* WHAT TO DO
This exercise calls for a copy of every line in the listing below that carries the word "Features".

────────────────────────────────────────

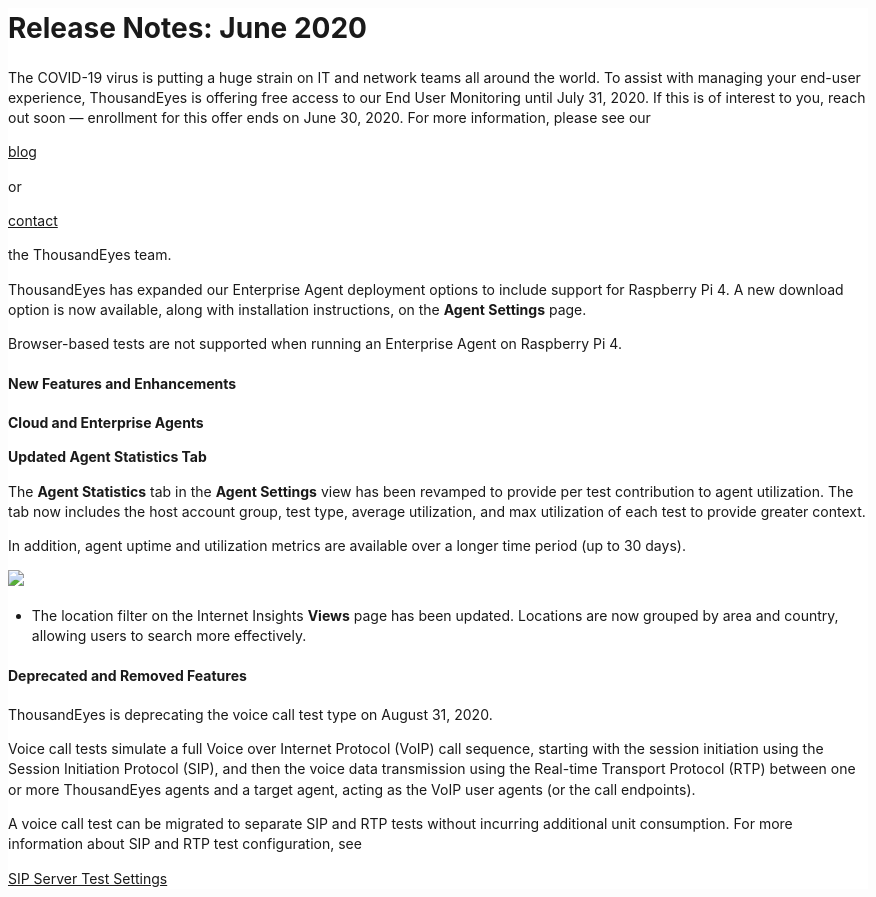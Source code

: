 # Release Notes: June 2020

The COVID-19 virus is putting a huge strain on IT and network teams all around the world. To assist with managing your end-user experience, ThousandEyes is offering free access to our End User Monitoring until July 31, 2020. If this is of interest to you, reach out soon — enrollment for this offer ends on June 30, 2020. For more information, please see our

[blog](https://blog.thousandeyes.com/helping-support-remote-workers-irregular-operations/)

or

[contact](https://www.thousandeyes.com/remote?utm\_source=Release-Notes\&utm\_medium=Textlink\&utm\_campaign=Helping-Support-Remote-Workers-Irregular-Operations)

the ThousandEyes team.

ThousandEyes has expanded our Enterprise Agent deployment options to include support for Raspberry Pi 4. A new download option is now available, along with installation instructions, on the **Agent Settings** page.

Browser-based tests are not supported when running an Enterprise Agent on Raspberry Pi 4.

#### New Features and Enhancements <a href="#new-features-and-enhancements" id="new-features-and-enhancements"></a>

**Cloud and Enterprise Agents**

**Updated Agent Statistics Tab**

The **Agent Statistics** tab in the **Agent Settings** view has been revamped to provide per test contribution to agent utilization. The tab now includes the host account group, test type, average utilization, and max utilization of each test to provide greater context.

In addition, agent uptime and utilization metrics are available over a longer time period (up to 30 days).

![](https://2360053865-files.gitbook.io/\~/files/v0/b/gitbook-x-prod.appspot.com/o/spaces%2F-M4QARF6s57qxMrOHDTZ%2Fuploads%2Fgit-blob-f401eb7fbed0932995294389372cd33b6de50989%2Frelease-notes\_2020-05-12\_feature-cea-statistics-1-2.png?alt=media)

* The location filter on the Internet Insights **Views** page has been updated. Locations are now grouped by area and country, allowing users to search more effectively.

#### Deprecated and Removed Features <a href="#deprecated-and-removed-features" id="deprecated-and-removed-features"></a>

ThousandEyes is deprecating the voice call test type on August 31, 2020.

Voice call tests simulate a full Voice over Internet Protocol (VoIP) call sequence, starting with the session initiation using the Session Initiation Protocol (SIP), and then the voice data transmission using the Real-time Transport Protocol (RTP) between one or more ThousandEyes agents and a target agent, acting as the VoIP user agents (or the call endpoints).

A voice call test can be migrated to separate SIP and RTP tests without incurring additional unit consumption. For more information about SIP and RTP test configuration, see

[SIP Server Test Settings](https://github.com/thousandeyes/docs/blob/prod/product-documentation/tests/sip-server-test-settings.md)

────────────────────────────────────────

* TASK ANSWER
#### New Features and Enhancements <a href="#new-features-and-enhancements" id="new-features-and-enhancements"></a>
#### Deprecated and Removed Features <a href="#deprecated-and-removed-features" id="deprecated-and-removed-features"></a>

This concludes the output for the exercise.